Baroness Susan Greenfield launched this year’s Bocas Lit Fest literary festival with a talk at the T&T Chamber of Commerce last Monday.

As you might expect, the Baroness has a book out, Mind Change, which discusses the way that modern technology affects the way the mind works.

Greenfield is a neuroscientist with an easy conversational style in person and a sensible, levelheaded way of making her points that’s seductively agreeable.

Greenfield backs up her theories with hard research into the way the brain works and the fundamental changes that an increasingly screen-based culture is wreaking on the way we think, the way we picture ourselves and the way that culture and human interaction have fundamentally changed in the high-speed arena of social media interaction.

At the core of her thinking is the idea of the individual.

“Nobody’s ever wanted a brain transplant,” Greenfield notes, underlining the importance of the self to everyone’s world view.

Baroness Greenfield is a witty and charming speaker, quite keen to pivot the seriousness of her subject matter with humour and sudden, sharp groundings in reality.

Repeated behaviours, she explained, have a profound effect of the hippocampus, but it’s a change that can happen either through direct physical action or mental practice.

Imagining that a thing has happened can change your brain almost as effectively as actually doing it.

“Thinking,” Greenfield explained, “is movement confined to the brain.”

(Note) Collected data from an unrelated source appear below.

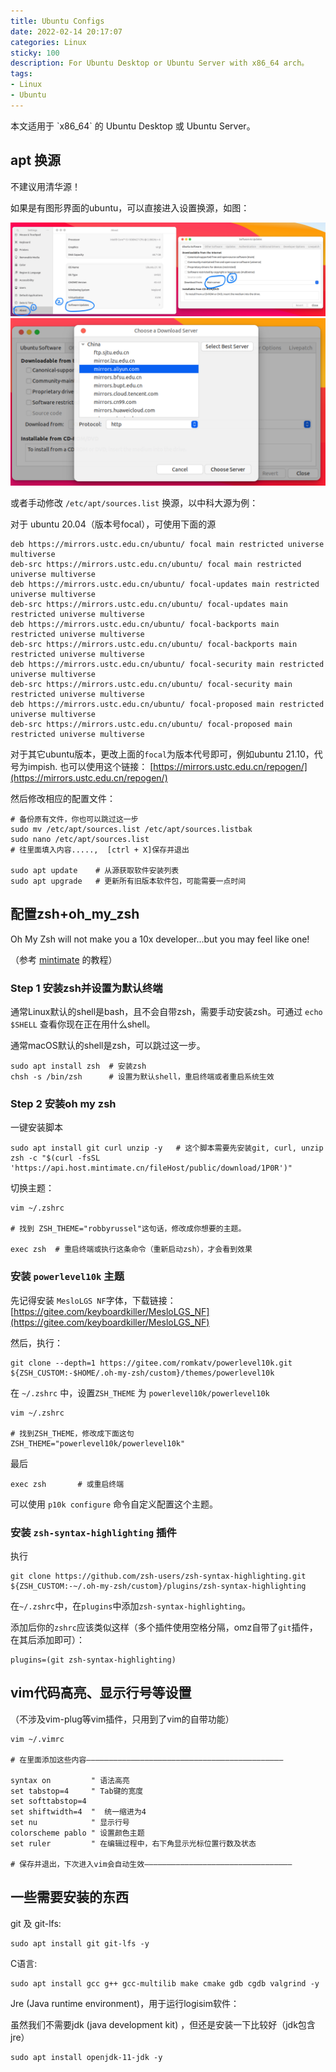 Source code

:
 ```yaml
---
title: Ubuntu Configs
date: 2022-02-14 20:17:07
categories: Linux
sticky: 100
description: For Ubuntu Desktop or Ubuntu Server with x86_64 arch。
tags:
- Linux
- Ubuntu
---
```


<div class="note note-info">
<p>本文适用于 `x86_64` 的 Ubuntu Desktop 或 Ubuntu Server。</p>
</div>


## apt 换源

<div class="note note-danger">
<p>不建议用清华源！</p>
</div>

如果是有图形界面的ubuntu，可以直接进入设置换源，如图：

![](20_ubuntu-config/ubuntu_apt_gui.jpg)
![](20_ubuntu-config/ubuntu_apt_gui2.png)


或者手动修改 `/etc/apt/sources.list` 换源，以中科大源为例：

对于 ubuntu 20.04（版本号focal），可使用下面的源

```
deb https://mirrors.ustc.edu.cn/ubuntu/ focal main restricted universe multiverse
deb-src https://mirrors.ustc.edu.cn/ubuntu/ focal main restricted universe multiverse
deb https://mirrors.ustc.edu.cn/ubuntu/ focal-updates main restricted universe multiverse
deb-src https://mirrors.ustc.edu.cn/ubuntu/ focal-updates main restricted universe multiverse
deb https://mirrors.ustc.edu.cn/ubuntu/ focal-backports main restricted universe multiverse
deb-src https://mirrors.ustc.edu.cn/ubuntu/ focal-backports main restricted universe multiverse
deb https://mirrors.ustc.edu.cn/ubuntu/ focal-security main restricted universe multiverse
deb-src https://mirrors.ustc.edu.cn/ubuntu/ focal-security main restricted universe multiverse
deb https://mirrors.ustc.edu.cn/ubuntu/ focal-proposed main restricted universe multiverse
deb-src https://mirrors.ustc.edu.cn/ubuntu/ focal-proposed main restricted universe multiverse
```

对于其它ubuntu版本，更改上面的`focal`为版本代号即可，例如ubuntu 21.10，代号为impish. 也可以使用这个链接： [https://mirrors.ustc.edu.cn/repogen/](https://mirrors.ustc.edu.cn/repogen/)

然后修改相应的配置文件：

```
# 备份原有文件，你也可以跳过这一步
sudo mv /etc/apt/sources.list /etc/apt/sources.listbak  
sudo nano /etc/apt/sources.list  
# 往里面填入内容.....,  [ctrl + X]保存并退出

sudo apt update    # 从源获取软件安装列表
sudo apt upgrade   # 更新所有旧版本软件包，可能需要一点时间
```

## 配置zsh+oh_my_zsh  

<div class="note note-info">
<p>Oh My Zsh will not make you a 10x developer...but you may feel like one!</p>
</div>

（参考 [mintimate](https://mintimate.cn) 的教程）

### Step 1 安装zsh并设置为默认终端

通常Linux默认的shell是bash，且不会自带zsh，需要手动安装zsh。可通过 `echo $SHELL` 查看你现在正在用什么shell。

通常macOS默认的shell是zsh，可以跳过这一步。

```shell
sudo apt install zsh  # 安装zsh
chsh -s /bin/zsh      # 设置为默认shell，重启终端或者重启系统生效
```

### Step 2 安装oh my zsh

一键安装脚本

```shell
sudo apt install git curl unzip -y   # 这个脚本需要先安装git, curl, unzip
zsh -c "$(curl -fsSL 'https://api.host.mintimate.cn/fileHost/public/download/1P0R')"
```

切换主题：

```shell
vim ~/.zshrc

# 找到 ZSH_THEME="robbyrussel"这句话，修改成你想要的主题。

exec zsh  # 重启终端或执行这条命令（重新启动zsh），才会看到效果
```

### 安装 `powerlevel10k` 主题

先记得安装 `MesloLGS NF`字体，下载链接： [https://gitee.com/keyboardkiller/MesloLGS_NF](https://gitee.com/keyboardkiller/MesloLGS_NF)

然后，执行：

```shell
git clone --depth=1 https://gitee.com/romkatv/powerlevel10k.git ${ZSH_CUSTOM:-$HOME/.oh-my-zsh/custom}/themes/powerlevel10k
```

在 `~/.zshrc` 中，设置`ZSH_THEME` 为 `powerlevel10k/powerlevel10k`

```
vim ~/.zshrc

# 找到ZSH_THEME，修改成下面这句
ZSH_THEME="powerlevel10k/powerlevel10k"
```

最后

```shell
exec zsh       # 或重启终端
```

可以使用 `p10k configure` 命令自定义配置这个主题。

### 安装 `zsh-syntax-highlighting` 插件

执行

```shell
git clone https://github.com/zsh-users/zsh-syntax-highlighting.git ${ZSH_CUSTOM:-~/.oh-my-zsh/custom}/plugins/zsh-syntax-highlighting
```

在`~/.zshrc`中，在`plugins`中添加`zsh-syntax-highlighting`。

添加后你的`zshrc`应该类似这样（多个插件使用空格分隔，omz自带了`git`插件，在其后添加即可）：
```
plugins=(git zsh-syntax-highlighting)
```



## vim代码高亮、显示行号等设置

（不涉及vim-plug等vim插件，只用到了vim的自带功能）

```shell
vim ~/.vimrc 

# 在里面添加这些内容————————————————————————————————————————————

syntax on         " 语法高亮
set tabstop=4     " Tab键的宽度
set softtabstop=4
set shiftwidth=4  "  统一缩进为4
set nu            " 显示行号
colorscheme pablo " 设置颜色主题
set ruler         " 在编辑过程中，右下角显示光标位置行数及状态

# 保存并退出，下次进入vim会自动生效—————————————————————————————————

```



## 一些需要安装的东西

git 及 git-lfs:

```
sudo apt install git git-lfs -y
```

C语言:

```shell
sudo apt install gcc g++ gcc-multilib make cmake gdb cgdb valgrind -y
```

Jre (Java runtime environment)，用于运行logisim软件：

虽然我们不需要jdk (java development kit) ，但还是安装一下比较好（jdk包含jre）

```
sudo apt install openjdk-11-jdk -y
```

And that makes all the difference in a world in which enriched environments, whether real or digitally crafted, can create and amplify brain connections.

The obverse of this, dementia, is the progressive dismantling and shrinking of these brain connections.

These physical changes are tied to the development of the mind as it develops from one which is engrossed in the purely sensory to cognition, the evaluation of that sensory input in order to construct an ordered reality.

The neuroscientist is concerned about the impact of a pervasive computing reality in the face of these findings, particularly one in which she notes, “we now spend more time in front of a screen than in bed.”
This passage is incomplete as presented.